Report released by U.S Department of Veterans Affairs recommends closure of four NM clinics
A report released by the U.S Department of Veterans Affairs on Monday has caught the attention of many state and federal officials in New Mexico, due to the recommendation of closing four VA community-based outpatient clinics or (CBOCs) across the state.
These clinics, located in Española, Las Vegas, Raton, and Gallup have all seen drops in enrollment and struggled with staffing challenges.
The VA said in their report that once these community-based outpatient clinics close, the responsibility for health care for veterans in these communities would fall to local providers, some of which are located up to 45 minutes away.
Sonya Smith, Cabinet Secretary for the Department of Veterans Services said the VA’s recommendation to move health care to local providers will already stress an overwhelmed health care system.

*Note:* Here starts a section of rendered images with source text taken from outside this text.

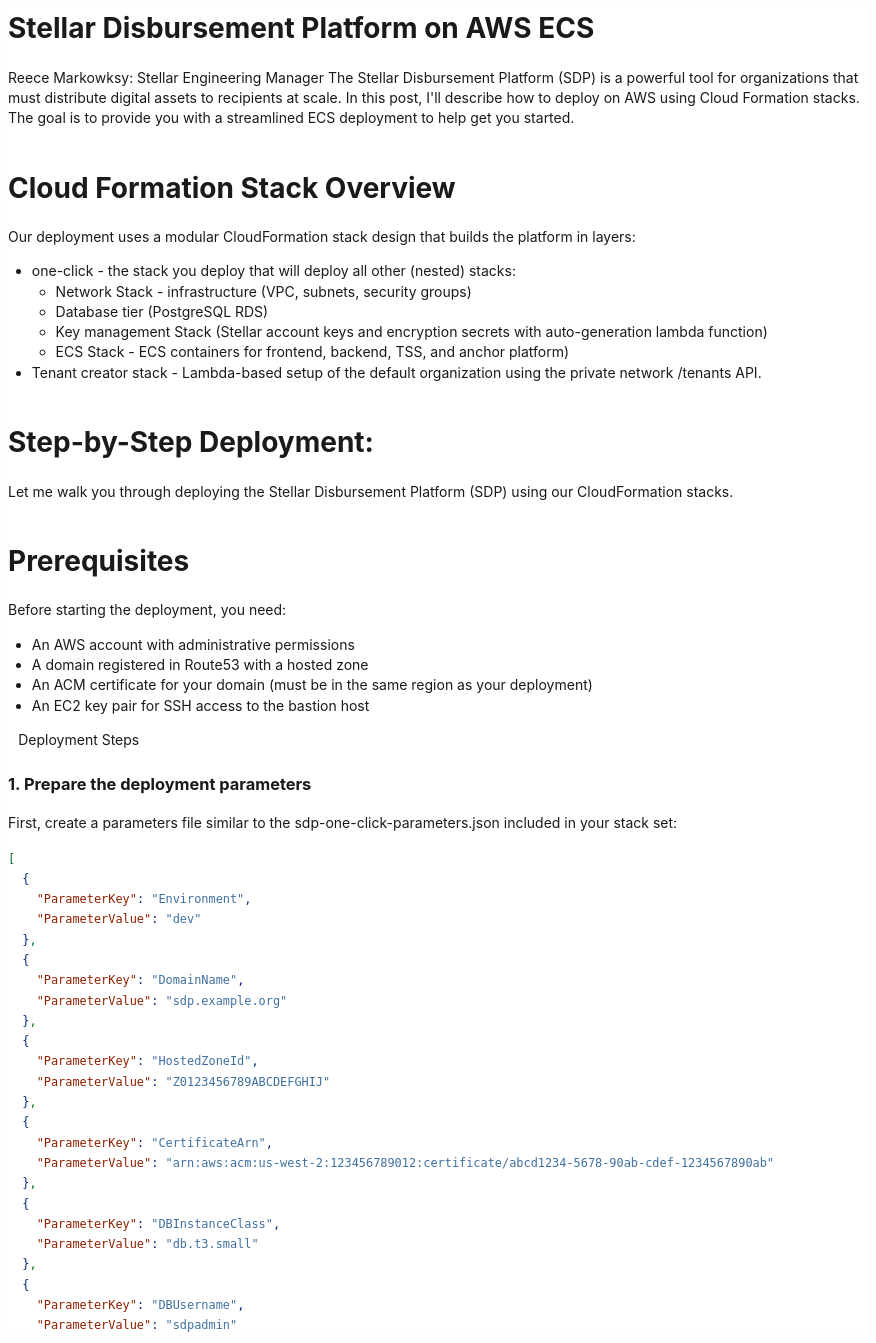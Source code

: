 # Stellar Disbursement Platform on AWS ECS
Reece Markowksy: Stellar Engineering Manager
The Stellar Disbursement Platform (SDP) is a powerful tool for organizations that must distribute digital assets to recipients at scale. In this post, I'll describe how to deploy on AWS using Cloud Formation stacks.  The goal is to provide you with a streamlined ECS deployment to help get you started.
# Cloud Formation Stack Overview
Our deployment uses a modular CloudFormation stack design that builds the platform in layers:
* one-click - the stack you deploy that will deploy all other (nested) stacks:
  * Network Stack - infrastructure (VPC, subnets, security groups)
  * Database tier (PostgreSQL RDS)
  * Key management Stack  (Stellar account keys and encryption secrets with auto-generation lambda function)
  * ECS Stack - ECS containers for frontend, backend, TSS, and anchor platform)
* Tenant creator stack - Lambda-based setup of the default organization using the private network /tenants API.

# Step-by-Step Deployment:
Let me walk you through deploying the Stellar Disbursement Platform (SDP) using our CloudFormation stacks.
# Prerequisites
Before starting the deployment, you need:
* An AWS account with administrative permissions 
* A domain registered in Route53 with a hosted zone 
* An ACM certificate for your domain (must be in the same region as your deployment)
* An EC2 key pair for SSH access to the bastion host

⠀Deployment Steps
### 1. Prepare the deployment parameters
First, create a parameters file similar to the sdp-one-click-parameters.json included in your stack set:

```json
[
  {
    "ParameterKey": "Environment",
    "ParameterValue": "dev"
  },
  {
    "ParameterKey": "DomainName",
    "ParameterValue": "sdp.example.org"
  },
  {
    "ParameterKey": "HostedZoneId",
    "ParameterValue": "Z0123456789ABCDEFGHIJ"
  },
  {
    "ParameterKey": "CertificateArn",
    "ParameterValue": "arn:aws:acm:us-west-2:123456789012:certificate/abcd1234-5678-90ab-cdef-1234567890ab"
  },
  {
    "ParameterKey": "DBInstanceClass",
    "ParameterValue": "db.t3.small"
  },
  {
    "ParameterKey": "DBUsername",
    "ParameterValue": "sdpadmin"
```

“So, when you talk about moving away from a set-up system that will help our veterans and moving that, and I don’t want to call it a burden, because our veterans are not a burden, but I think you understand what I’m saying. Moving that to local providers is already going to stress a health care system that has so many stressors already." Smith said.

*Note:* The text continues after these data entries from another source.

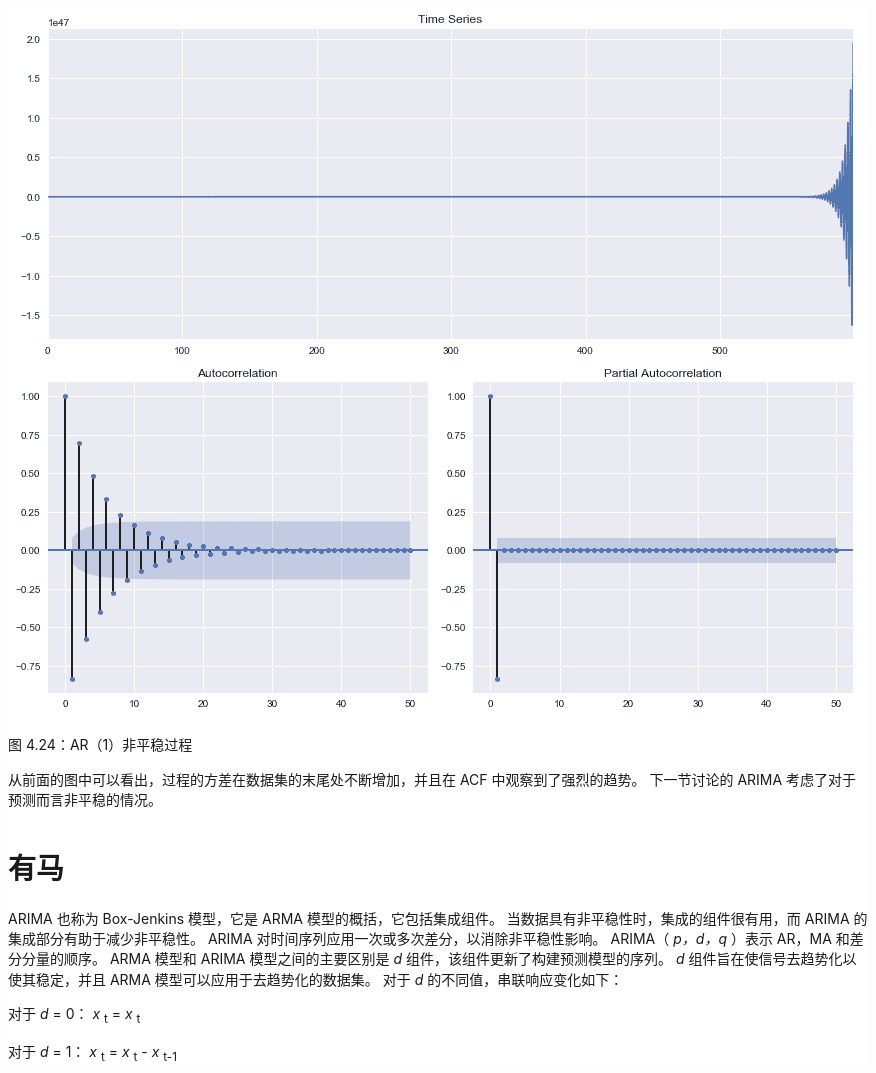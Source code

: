 ![](img/33e80770-d345-4c1f-b574-5b160438c1bf.png)

图 4.24：AR（1）非平稳过程

从前面的图中可以看出，过程的方差在数据集的末尾处不断增加，并且在 ACF 中观察到了强烈的趋势。 下一节讨论的 ARIMA 考虑了对于预测而言非平稳的情况。

# 有马

ARIMA 也称为 Box-Jenkins 模型，它是 ARMA 模型的概括，它包括集成组件。 当数据具有非平稳性时，集成的组件很有用，而 ARIMA 的集成部分有助于减少非平稳性。 ARIMA 对时间序列应用一次或多次差分，以消除非平稳性影响。 ARIMA（ *p，d，q* ）表示 AR，MA 和差分分量的顺序。 ARMA 模型和 ARIMA 模型之间的主要区别是 *d* 组件，该组件更新了构建预测模型的序列。 *d* 组件旨在使信号去趋势化以使其稳定，并且 ARMA 模型可以应用于去趋势化的数据集。 对于 *d* 的不同值，串联响应变化如下：

对于 *d* = 0： *x* <sub class="calibre26">t</sub> = *x* <sub class="calibre26">t</sub>

对于 *d* = 1： *x* <sub class="calibre26">t</sub> = *x* <sub class="calibre26">t</sub> - *x* <sub class="calibre26">t-1</sub>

Smith also said the data compiled in this report is from 2019, and doesn’t properly reflect the impact COVID-19 pandemic.

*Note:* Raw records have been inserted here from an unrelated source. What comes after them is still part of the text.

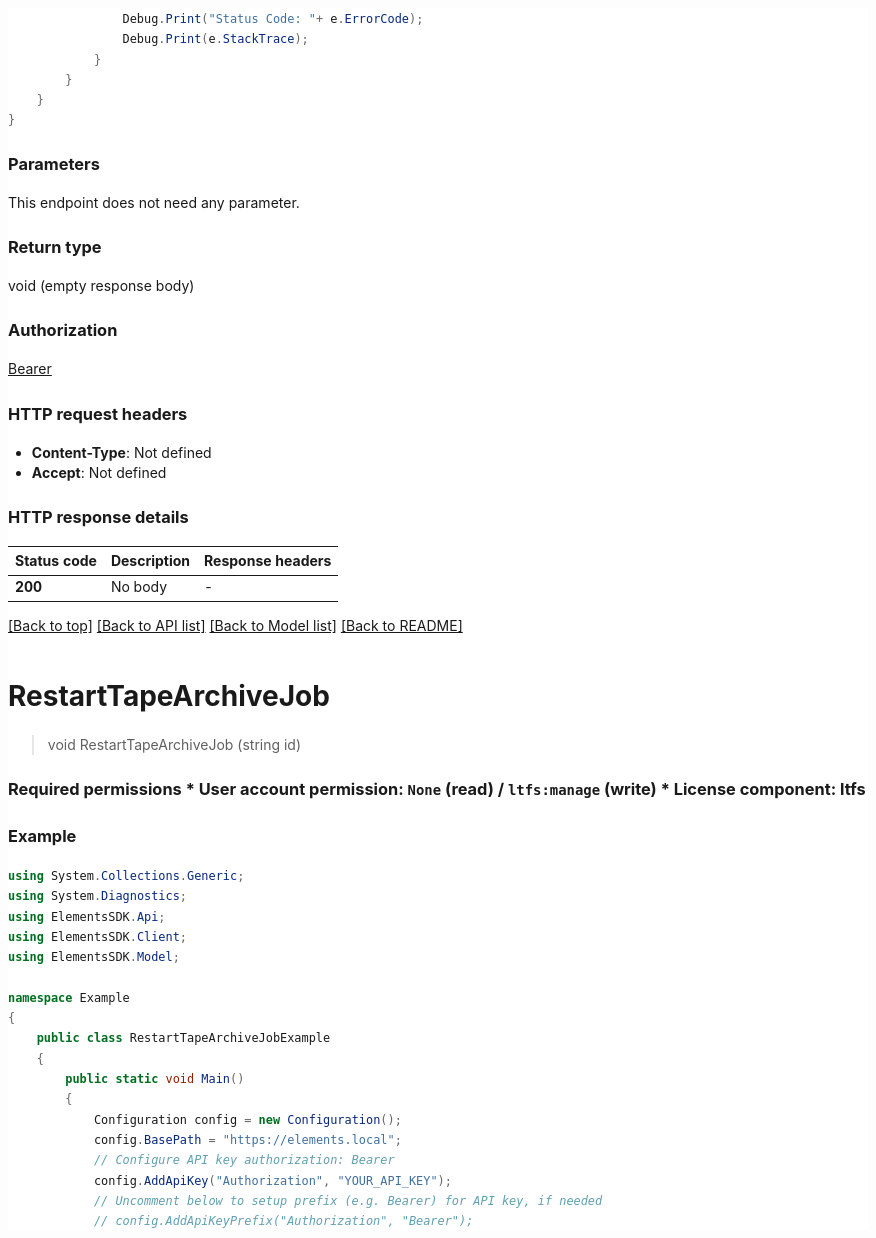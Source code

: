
 ```csharp
                Debug.Print("Status Code: "+ e.ErrorCode);
                Debug.Print(e.StackTrace);
            }
        }
    }
}
```

### Parameters
This endpoint does not need any parameter.

### Return type

void (empty response body)

### Authorization

[Bearer](../README.md#Bearer)

### HTTP request headers

 - **Content-Type**: Not defined
 - **Accept**: Not defined


### HTTP response details
| Status code | Description | Response headers |
|-------------|-------------|------------------|
| **200** | No body |  -  |

[[Back to top]](#) [[Back to API list]](../README.md#documentation-for-api-endpoints) [[Back to Model list]](../README.md#documentation-for-models) [[Back to README]](../README.md)

<a name="restarttapearchivejob"></a>
# **RestartTapeArchiveJob**
> void RestartTapeArchiveJob (string id)



### Required permissions    * User account permission: `None` (read) / `ltfs:manage` (write)   * License component: ltfs 

### Example
```csharp
using System.Collections.Generic;
using System.Diagnostics;
using ElementsSDK.Api;
using ElementsSDK.Client;
using ElementsSDK.Model;

namespace Example
{
    public class RestartTapeArchiveJobExample
    {
        public static void Main()
        {
            Configuration config = new Configuration();
            config.BasePath = "https://elements.local";
            // Configure API key authorization: Bearer
            config.AddApiKey("Authorization", "YOUR_API_KEY");
            // Uncomment below to setup prefix (e.g. Bearer) for API key, if needed
            // config.AddApiKeyPrefix("Authorization", "Bearer");
```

Any changes made to the VA’s current health care system must be reviewed by the President, Congress, and the Asset and Infrastructure Review Commission.
Smith said New Mexico is going to continue doing their best to make sure the VA hears their concerns moving forward.
“Well we're sure going to do our best to make sure they hear us and we’re not going to go away quietly in the night when it comes to this. So every step along the way, we are going to be a thorn in their side letting them know that that will not work in New Mexico.”